In ordine: uno scenario da cyberwar impossibile da evitare. La necessità di passare da un approccio alla sicurezza a silos a una strategia di governance unificata. L’opportunità di considerare la sicurezza non solo come prevenzione e mitigazione delle incursioni ma anche come protezione dei dati grazie a sistemi per l’alta disponibilità dei dati stessi. Sono i punti salienti emersi nell’intervista a Marco Riboli (nella foto), Vice President e General Manager Emea Mediterranean Region di Symantec, che esordisce: “Avevamo appena finito di dire che l’era degli hacker era superata e che eravamo entrati in quella in cui i cybercriminali rubano le informazioni per rivenderle sul mercato nero, ed ecco che ci troviamo in uno scenario da cyberwar, motivate da obiettivi economici e politici, come dimostrano i recenti attacchi a compagnie petrolifere nel Medio Oriente. Viviamo in un’epoca in cui lavorare implica operare in un ambiente digitale e interconnesso. Le aziende devono sapere che il problema degli attacchi è collettivo e che i loro clienti si aspettano la predisposizione di strategie e piani B nonché la loro tempestiva comunicazione”.

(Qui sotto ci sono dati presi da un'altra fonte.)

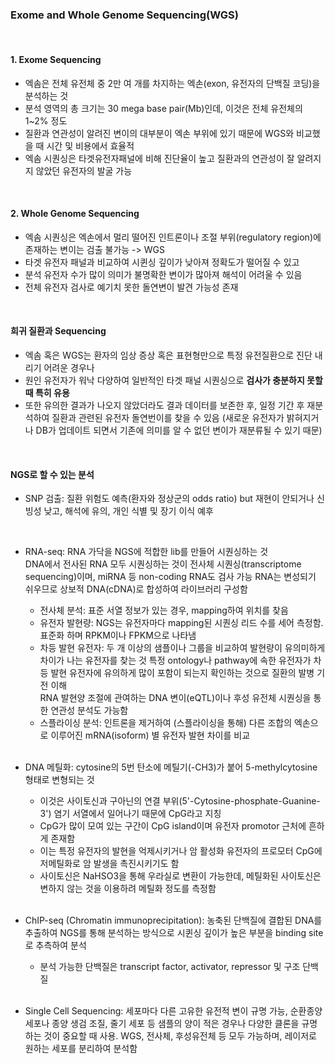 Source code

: ### Exome and Whole Genome Sequencing(WGS)
<br>

#### 1. Exome Sequencing
- 엑솜은 전체 유전체 중 2만 여 개를 차지하는 엑손(exon, 유전자의 단백질 코딩)을 분석하는 것
- 분석 영역의 총 크기는 30 mega base pair(Mb)인데, 이것은 전체 유전체의 1~2% 정도
- 질환과 연관성이 알려진 변이의 대부분이 엑손 부위에 있기 때문에 WGS와 비교했을 때 시간 및 비용에서 효율적
- 엑솜 시퀀싱은 타겟유전자패널에 비해 진단율이 높고 질환과의 연관성이 잘 알려지지 않았던 유전자의 발굴 가능

<br>

#### 2. Whole Genome Sequencing 
- 엑솜 시퀀싱은 엑손에서 멀리 떨어진 인트론이나 조절 부위(regulatory region)에 존재하는 변이는 검출 불가능 -> WGS
- 타겟 유전자 패널과 비교하여 시퀸싱 깊이가 낮아져 정확도가 떨어질 수 있고
- 분석 유전자 수가 많이 의미가 불명확한 변이가 많아져 해석이 어려울 수 있음
- 전체 유전자 검사로 예기치 못한 돌연변이 발견 가능성 존재

<br>

#### 희귀 질환과 Sequencing
- 엑솜 혹은 WGS는 환자의 임상 증상 혹은 표현형만으로 특정 유전질환으로 진단 내리기 어려운 경우나
- 원인 유전자가 워낙 다양하여 일반적인 타겟 패널 시퀀싱으로 **검사가 충분하지 못할 때 특히 유용**
- 또한 유의한 결과가 나오지 않았더라도 결과 데이터를 보존한 후, 일정 기간 후 재분석하여 질환과 관련된 유전자 돌연번이를 찾을 수 있음 
(새로운 유전자가 밝혀지거나 DB가 업데이트 되면서 기존에 의미를 알 수 없던 변이가 재분류될 수 있기 때문)


<br>

#### NGS로 할 수 있는 분석

* SNP 검출: 질환 위험도 예측(환자와 정상군의 odds ratio) but 재현이 안되거나 신빙성 낮고, 해석에 유의, 개인 식별 및 장기 이식 예후  
<br>

* RNA-seq: RNA 가닥을 NGS에 적합한 lib를 만들어 시퀀싱하는 것   
  DNA에서 전사된 RNA 모두 시퀀싱하는 것이 전사체 시퀀싱(transcriptome sequencing)이며, miRNA 등 non-coding RNA도 검사 가능
  RNA는 변성되기 쉬우므로 상보적 DNA(cDNA)로 합성하여 라이브러리 구성함
  - 전사체 분석: 표준 서열 정보가 있는 경우, mapping하여 위치를 찾음   
  - 유전자 발현량: NGS는 유전자마다 mapping된 시퀀싱 리드 수를 세어 측정함. 표준화 하며 RPKM이나 FPKM으로 나타냄   
  - 차등 발현 유전자: 두 개 이상의 샘플이나 그룹을 비교하여 발현량이 유의미하게 차이가 나는 유전자를 찾는 것 
    특정 ontology나 pathway에 속한 유전자가 차등 발현 유전자에 유의하게 많이 포함이 되는지 확인하는 것으로 질환의 발병 기전 이해   
    RNA 발현양 조절에 관여하는 DNA 변이(eQTL)이나 후성 유전체 시퀀싱을 통한 연관성 분석도 가능함       
  - 스플라이싱 분석: 인트론을 제거하여 (스플라이싱을 통해) 다른 조합의 엑손으로 이루어진 mRNA(isoform) 별 유전자 발현 차이를 비교  
  <br>
* DNA 메틸화: cytosine의 5번 탄소에 메틸기(-CH3)가 붙어 5-methylcytosine 형태로 변형되는 것  
  - 이것은 사이토신과 구아닌의 연결 부위(5'-Cytosine-phosphate-Guanine-3') 염기 서열에서 일어나기 때문에 CpG라고 지칭   
  - CpG가 많이 모여 있는 구간이 CpG island이며 유전자 promotor 근처에 흔하게 존재함    
  - 이는 특정 유전자의 발현을 억제시키거나 암 활성화 유전자의 프로모터 CpG에 저메틸화로 암 발생을 촉진시키기도 함     
  - 사이토신은 NaHSO3을 통해 우라실로 변환이 가능한데, 메틸화된 사이토신은 변하지 않는 것을 이용하려 메틸화 정도를 측정함   
  
  <br>
  
* ChIP-seq (Chromatin immunoprecipitation): 농축된 단백질에 결합된 DNA를 추출하여 NGS를 통해 분석하는 방식으로 
  시퀸싱 깊이가 높은 부분을 binding site로 추측하여 분석
  - 분석 가능한 단백질은 transcript factor, activator, repressor 및 구조 단백질
  
  <br>
  
* Single Cell Sequencing: 세포마다 다른 고유한 유전적 변이 규명 가능, 
  순환종양세포나 종양 생검 조질, 줄기 세포 등 샘플의 양이 적은 경우나 다양한 클론을 규명하는 것이 중요할 때 사용. 
  WGS, 전사체, 후성유전체 등 모두 가능하며, 레이저로 원하는 세포를 분리하여 분석함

Comunicazione tempestiva e approccio integrato alla sicurezza sono due aspetti che, secondo Symantec, oggi non possono mancare. “La sicurezza a silos – sostiene il manager della società di security – non funziona più. Oggi le infrastrutture di security si trovano nella stessa situazione in cui dieci anni fa versavano i sistemi distribuiti open seguiti al modello mainframe. Alla fine, viste le difficoltà di governo, si è tornati al consolidamento con i blade. Le soluzioni di security devono essere gestite attraverso software di gestione che consentano, per esempio, di capire quali dati sono usciti dall’azienda e da dove. A monte di tutto deve esserci la predisposizione di policy. Solo così si può capire se un file è o meno sensibile, chi lo può gestire e da dove può uscire. È necessario, quindi, ragionare in termini di risk management, da cui poi discende una governance. Non è un caso che oggi, in molte aziende, la sicurezza sia un tema che vede la sponsorship da parte del management. Se si vuole fare un altro paragone, per quanto riguarda la security le imprese sono nella stessa situazione in cui si sono trovate anni fa le banche, quando è entrata in vigore Basilea 2 [che ha imposto alle banche la predisposizione di misure di sicurezza e, soprattutto, di disaster recovery ndr]”.
Per tornare sul piano delle minacce e delle tecnologie più idonee a rilevarle e mitigarle, Riboli sottolinea come oggi, accanto alle soluzioni basate sulle signature [il metodo delle signatures è forse ad oggi quello più utilizzato: prevede il confronto del file da analizzare con un archivio in cui sono schedati tutti i malware conosciuti, o meglio le loro firme ossia il codice che identifica il malware stesso – ndr], si debbano implementare sempre di più quelle basate sulla “reputation” [ossia la “reputazione” che i file hanno in rete basata sulle informazioni inviate dai computer di milioni di utenti, utilizzate per capire se questi file sono diffusi o rari, se sono attendibili e la relativa età – ndr]. “Grazie a soluzioni in grado di analizzare le segnalazioni di incidenti inviate dagli endpoint – spiega Riboli – riusciamo a isolare siti e tipi di traffico maligno e salvare così i sistemi già da circa l’80% del malware esistente”. Infine, conclude Riboli, “per noi di Symantec la sicurezza non può prescindere dall’affidabilità e dal supporto all’interoperabilità sicura negli ambienti open. Insieme a soluzioni e servizi di security, offriamo infrastrutture di backup e restore e tecnologie di crittografia delle comunicazioni fra sistemi eterogenei e multivendor quali quelle derivanti dall’acquisizione di Verisign”.